If k is the number of entries of x that satisfy $|x_i − avg(x)| \ge a$, then $k/n \le {(std(x)/a)}^2$.

x is a 100-vector with rms(x) = 1. Let $q_{90}$ be the 90th percentile of the absolute values of the entries of the vector x. How big and how small can $q_{90}$ be?

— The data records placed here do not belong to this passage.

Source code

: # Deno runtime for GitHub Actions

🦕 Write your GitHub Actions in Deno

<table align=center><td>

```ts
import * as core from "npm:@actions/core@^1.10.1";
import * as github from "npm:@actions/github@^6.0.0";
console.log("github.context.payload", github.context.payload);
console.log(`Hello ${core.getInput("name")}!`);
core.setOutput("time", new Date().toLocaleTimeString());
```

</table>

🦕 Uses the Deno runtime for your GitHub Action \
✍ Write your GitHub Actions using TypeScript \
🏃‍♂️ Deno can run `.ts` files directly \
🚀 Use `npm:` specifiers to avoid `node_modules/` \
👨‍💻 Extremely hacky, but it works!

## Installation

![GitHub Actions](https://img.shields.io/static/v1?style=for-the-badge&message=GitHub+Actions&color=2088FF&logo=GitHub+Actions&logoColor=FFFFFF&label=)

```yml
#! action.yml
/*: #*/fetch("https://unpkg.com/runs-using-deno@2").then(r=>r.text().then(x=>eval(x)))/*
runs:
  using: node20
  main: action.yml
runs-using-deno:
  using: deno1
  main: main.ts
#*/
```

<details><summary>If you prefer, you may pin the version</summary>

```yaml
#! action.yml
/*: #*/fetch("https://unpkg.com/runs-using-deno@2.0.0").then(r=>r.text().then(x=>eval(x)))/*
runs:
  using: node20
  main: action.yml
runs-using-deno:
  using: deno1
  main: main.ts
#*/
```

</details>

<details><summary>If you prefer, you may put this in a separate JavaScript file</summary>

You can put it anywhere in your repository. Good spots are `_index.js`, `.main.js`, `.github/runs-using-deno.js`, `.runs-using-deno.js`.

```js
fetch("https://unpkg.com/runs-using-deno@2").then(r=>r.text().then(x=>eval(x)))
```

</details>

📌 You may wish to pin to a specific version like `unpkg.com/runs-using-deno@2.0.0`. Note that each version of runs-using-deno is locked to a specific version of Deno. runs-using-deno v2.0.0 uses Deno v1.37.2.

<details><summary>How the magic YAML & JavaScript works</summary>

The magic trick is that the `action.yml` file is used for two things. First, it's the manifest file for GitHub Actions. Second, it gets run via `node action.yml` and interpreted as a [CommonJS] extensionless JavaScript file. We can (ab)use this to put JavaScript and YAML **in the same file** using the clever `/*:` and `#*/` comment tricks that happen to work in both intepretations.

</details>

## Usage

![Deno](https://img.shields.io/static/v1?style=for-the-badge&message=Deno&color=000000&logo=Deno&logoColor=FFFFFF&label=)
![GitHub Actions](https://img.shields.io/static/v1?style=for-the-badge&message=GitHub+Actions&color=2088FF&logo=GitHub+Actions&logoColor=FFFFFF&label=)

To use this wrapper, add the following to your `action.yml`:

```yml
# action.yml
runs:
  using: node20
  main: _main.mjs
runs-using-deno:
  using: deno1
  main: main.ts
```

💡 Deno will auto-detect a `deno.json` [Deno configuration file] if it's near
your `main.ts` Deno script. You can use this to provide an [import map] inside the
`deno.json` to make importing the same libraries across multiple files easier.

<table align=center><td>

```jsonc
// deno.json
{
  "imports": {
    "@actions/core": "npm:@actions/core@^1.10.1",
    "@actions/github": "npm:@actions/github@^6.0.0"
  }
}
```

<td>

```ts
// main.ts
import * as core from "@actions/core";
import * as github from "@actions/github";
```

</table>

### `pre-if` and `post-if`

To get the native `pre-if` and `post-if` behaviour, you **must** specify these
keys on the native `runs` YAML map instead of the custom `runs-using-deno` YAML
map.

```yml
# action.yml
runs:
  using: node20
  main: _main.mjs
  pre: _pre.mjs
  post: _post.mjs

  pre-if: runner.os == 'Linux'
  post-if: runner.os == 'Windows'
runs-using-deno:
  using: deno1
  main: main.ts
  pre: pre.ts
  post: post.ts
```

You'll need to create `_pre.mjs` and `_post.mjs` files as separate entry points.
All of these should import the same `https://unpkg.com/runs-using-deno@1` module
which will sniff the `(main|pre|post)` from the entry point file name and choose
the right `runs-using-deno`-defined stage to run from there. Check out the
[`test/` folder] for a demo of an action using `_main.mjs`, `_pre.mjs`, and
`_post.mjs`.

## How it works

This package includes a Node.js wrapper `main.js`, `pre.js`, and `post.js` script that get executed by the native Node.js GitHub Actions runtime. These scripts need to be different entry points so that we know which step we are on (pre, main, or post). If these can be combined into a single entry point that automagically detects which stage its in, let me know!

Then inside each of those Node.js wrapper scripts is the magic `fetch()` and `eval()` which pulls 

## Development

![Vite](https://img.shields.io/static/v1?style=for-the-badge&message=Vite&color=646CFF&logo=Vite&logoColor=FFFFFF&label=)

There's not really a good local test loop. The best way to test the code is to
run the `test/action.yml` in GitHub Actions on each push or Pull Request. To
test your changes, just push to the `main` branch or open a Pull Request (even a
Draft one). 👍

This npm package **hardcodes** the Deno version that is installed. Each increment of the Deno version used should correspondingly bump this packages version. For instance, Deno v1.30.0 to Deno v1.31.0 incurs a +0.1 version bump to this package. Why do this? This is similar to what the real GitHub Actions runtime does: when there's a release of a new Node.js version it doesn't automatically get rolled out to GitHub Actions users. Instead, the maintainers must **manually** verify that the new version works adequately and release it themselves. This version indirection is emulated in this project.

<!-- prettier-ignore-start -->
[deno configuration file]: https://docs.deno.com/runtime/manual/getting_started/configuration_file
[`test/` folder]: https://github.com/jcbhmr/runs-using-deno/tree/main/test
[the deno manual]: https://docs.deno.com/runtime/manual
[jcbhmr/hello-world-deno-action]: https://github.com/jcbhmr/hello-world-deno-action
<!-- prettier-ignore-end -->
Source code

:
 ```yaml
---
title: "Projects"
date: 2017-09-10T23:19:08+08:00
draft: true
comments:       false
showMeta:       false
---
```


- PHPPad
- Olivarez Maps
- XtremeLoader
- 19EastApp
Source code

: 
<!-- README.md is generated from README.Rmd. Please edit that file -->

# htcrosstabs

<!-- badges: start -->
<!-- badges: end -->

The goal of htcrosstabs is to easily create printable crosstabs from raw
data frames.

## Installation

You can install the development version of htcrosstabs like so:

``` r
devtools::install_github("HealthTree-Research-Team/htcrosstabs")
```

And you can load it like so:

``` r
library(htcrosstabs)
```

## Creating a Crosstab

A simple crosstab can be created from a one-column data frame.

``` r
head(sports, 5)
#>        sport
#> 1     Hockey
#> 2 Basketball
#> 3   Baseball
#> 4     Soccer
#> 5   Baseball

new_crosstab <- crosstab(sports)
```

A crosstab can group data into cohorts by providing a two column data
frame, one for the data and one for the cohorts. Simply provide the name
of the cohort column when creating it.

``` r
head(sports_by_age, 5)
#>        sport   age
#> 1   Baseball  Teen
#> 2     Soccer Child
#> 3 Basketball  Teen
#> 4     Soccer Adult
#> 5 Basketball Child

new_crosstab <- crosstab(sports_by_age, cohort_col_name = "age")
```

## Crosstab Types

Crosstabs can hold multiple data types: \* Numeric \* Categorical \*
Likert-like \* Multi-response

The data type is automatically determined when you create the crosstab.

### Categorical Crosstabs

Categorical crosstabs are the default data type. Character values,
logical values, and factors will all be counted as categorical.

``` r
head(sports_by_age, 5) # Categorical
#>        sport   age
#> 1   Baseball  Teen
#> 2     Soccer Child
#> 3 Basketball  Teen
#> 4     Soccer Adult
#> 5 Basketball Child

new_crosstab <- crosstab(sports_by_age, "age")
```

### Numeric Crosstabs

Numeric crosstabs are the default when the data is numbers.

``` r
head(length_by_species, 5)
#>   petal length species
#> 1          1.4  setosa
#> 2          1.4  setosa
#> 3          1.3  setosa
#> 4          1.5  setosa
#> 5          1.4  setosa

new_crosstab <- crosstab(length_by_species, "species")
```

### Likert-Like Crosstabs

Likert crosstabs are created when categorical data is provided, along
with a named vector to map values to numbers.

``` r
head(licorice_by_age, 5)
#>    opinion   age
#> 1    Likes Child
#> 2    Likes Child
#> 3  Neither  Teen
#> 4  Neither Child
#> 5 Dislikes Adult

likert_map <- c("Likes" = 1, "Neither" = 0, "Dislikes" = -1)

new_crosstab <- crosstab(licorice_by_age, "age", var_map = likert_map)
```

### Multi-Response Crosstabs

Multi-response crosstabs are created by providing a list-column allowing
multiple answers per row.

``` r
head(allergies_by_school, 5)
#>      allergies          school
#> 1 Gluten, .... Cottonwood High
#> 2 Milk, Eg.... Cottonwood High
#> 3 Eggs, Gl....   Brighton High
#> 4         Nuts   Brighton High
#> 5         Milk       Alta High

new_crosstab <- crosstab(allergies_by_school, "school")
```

First, I obtain possible range of values of avg(x) from the equality $${rms(x)}^2 = {avg(x)}^2 + {std(x)}^2$$ I get ${avg(x)}^2 = {rms(x)}^2 - {std(x)}^2 \le {rms(x)}^2 = 1$ $\Rightarrow |avg(x)| \le 1$. Similarly, ${std(x)}^2 = {rms(x)}^2 - {avg(x)}^2 \le {rms(x)}^2 = 1$.

Since $q_{90}$ is the the 90th percentile, there are k=10 values that with $|x_i − avg(x)|\ge a$. Therefore, $1/10 \le {(std(x)/a)}^2 \le 1/a$ $\Rightarrow a \le {\sqrt 10}$.

I feel that possible $q_{90}$ should fall in the range between $min\{avg(x)\}-max\{a\} = -1-{\sqrt 10}$ and $max\{avg(x)\}+max\{a\} = 1+ {\sqrt 10}$, but I am not sure how to justify it.

Is this even correct? Can anyone point me in the right direction? I would appreciate any help!